Plain-text document sources:
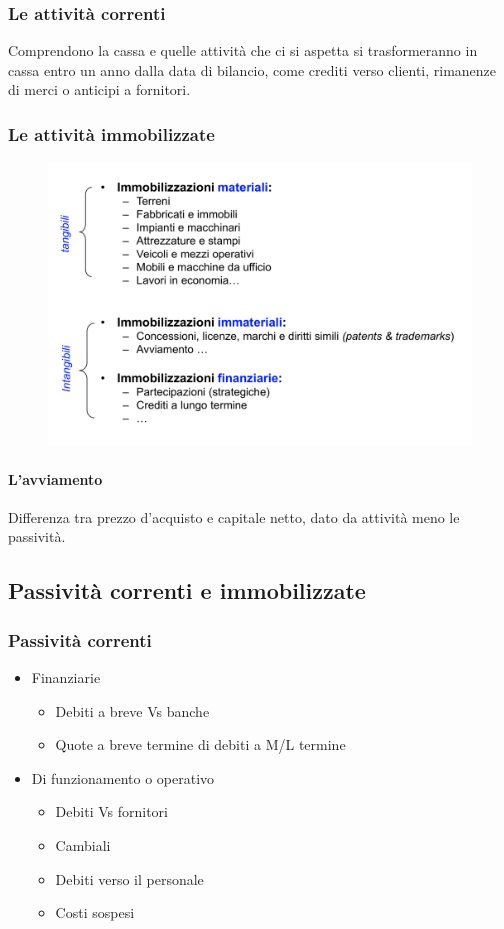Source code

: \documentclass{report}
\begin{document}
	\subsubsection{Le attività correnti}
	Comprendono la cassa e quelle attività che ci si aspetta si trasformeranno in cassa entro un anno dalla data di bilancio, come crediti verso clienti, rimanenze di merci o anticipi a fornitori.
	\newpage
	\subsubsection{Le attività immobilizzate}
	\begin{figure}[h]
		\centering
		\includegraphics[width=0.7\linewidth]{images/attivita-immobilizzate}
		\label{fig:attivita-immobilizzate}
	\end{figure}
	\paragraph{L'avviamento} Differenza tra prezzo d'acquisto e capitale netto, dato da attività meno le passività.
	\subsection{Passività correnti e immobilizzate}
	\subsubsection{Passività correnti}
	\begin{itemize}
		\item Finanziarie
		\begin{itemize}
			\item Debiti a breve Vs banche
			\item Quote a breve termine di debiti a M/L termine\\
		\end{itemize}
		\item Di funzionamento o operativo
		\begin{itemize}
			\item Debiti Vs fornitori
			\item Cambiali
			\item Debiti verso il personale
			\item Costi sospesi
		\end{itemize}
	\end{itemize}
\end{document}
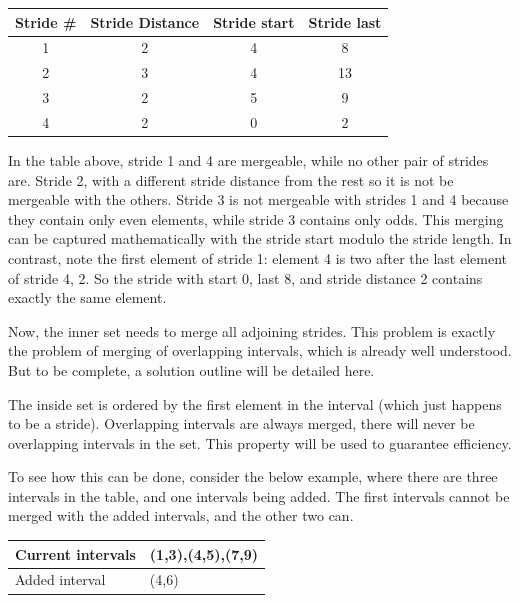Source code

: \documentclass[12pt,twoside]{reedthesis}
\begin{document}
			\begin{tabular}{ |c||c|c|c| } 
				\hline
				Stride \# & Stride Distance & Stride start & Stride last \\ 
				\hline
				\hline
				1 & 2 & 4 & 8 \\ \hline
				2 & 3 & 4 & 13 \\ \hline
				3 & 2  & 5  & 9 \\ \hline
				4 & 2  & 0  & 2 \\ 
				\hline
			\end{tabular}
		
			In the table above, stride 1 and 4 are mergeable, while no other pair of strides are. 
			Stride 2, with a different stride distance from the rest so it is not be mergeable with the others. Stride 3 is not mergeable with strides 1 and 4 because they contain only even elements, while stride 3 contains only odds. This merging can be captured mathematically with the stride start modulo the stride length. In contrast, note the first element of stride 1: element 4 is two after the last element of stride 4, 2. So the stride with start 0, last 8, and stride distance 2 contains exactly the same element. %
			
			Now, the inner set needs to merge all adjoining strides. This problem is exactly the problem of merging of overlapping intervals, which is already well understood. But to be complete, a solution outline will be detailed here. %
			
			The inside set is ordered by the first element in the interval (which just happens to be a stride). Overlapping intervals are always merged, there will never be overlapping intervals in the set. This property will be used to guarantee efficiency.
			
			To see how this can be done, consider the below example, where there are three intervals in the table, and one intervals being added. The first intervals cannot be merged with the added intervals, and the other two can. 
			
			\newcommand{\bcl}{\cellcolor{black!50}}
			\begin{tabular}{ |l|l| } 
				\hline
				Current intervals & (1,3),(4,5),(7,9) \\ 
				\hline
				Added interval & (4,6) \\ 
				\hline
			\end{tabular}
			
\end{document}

#### [Your task]
Reproduce, word for word and in full, only the lines above that start at the line with "1 & 2 & 4 & 8 \\ \hline" and run through the line with "The inside set", both ends included.

#### [Task response]
				1 & 2 & 4 & 8 \\ \hline
				2 & 3 & 4 & 13 \\ \hline
				3 & 2  & 5  & 9 \\ \hline
				4 & 2  & 0  & 2 \\ 
				\hline
			\end{tabular}
		
			In the table above, stride 1 and 4 are mergeable, while no other pair of strides are. 
			Stride 2, with a different stride distance from the rest so it is not be mergeable with the others. Stride 3 is not mergeable with strides 1 and 4 because they contain only even elements, while stride 3 contains only odds. This merging can be captured mathematically with the stride start modulo the stride length. In contrast, note the first element of stride 1: element 4 is two after the last element of stride 4, 2. So the stride with start 0, last 8, and stride distance 2 contains exactly the same element. %
			
			Now, the inner set needs to merge all adjoining strides. This problem is exactly the problem of merging of overlapping intervals, which is already well understood. But to be complete, a solution outline will be detailed here. %
			
			The inside set is ordered by the first element in the interval (which just happens to be a stride). Overlapping intervals are always merged, there will never be overlapping intervals in the set. This property will be used to guarantee efficiency.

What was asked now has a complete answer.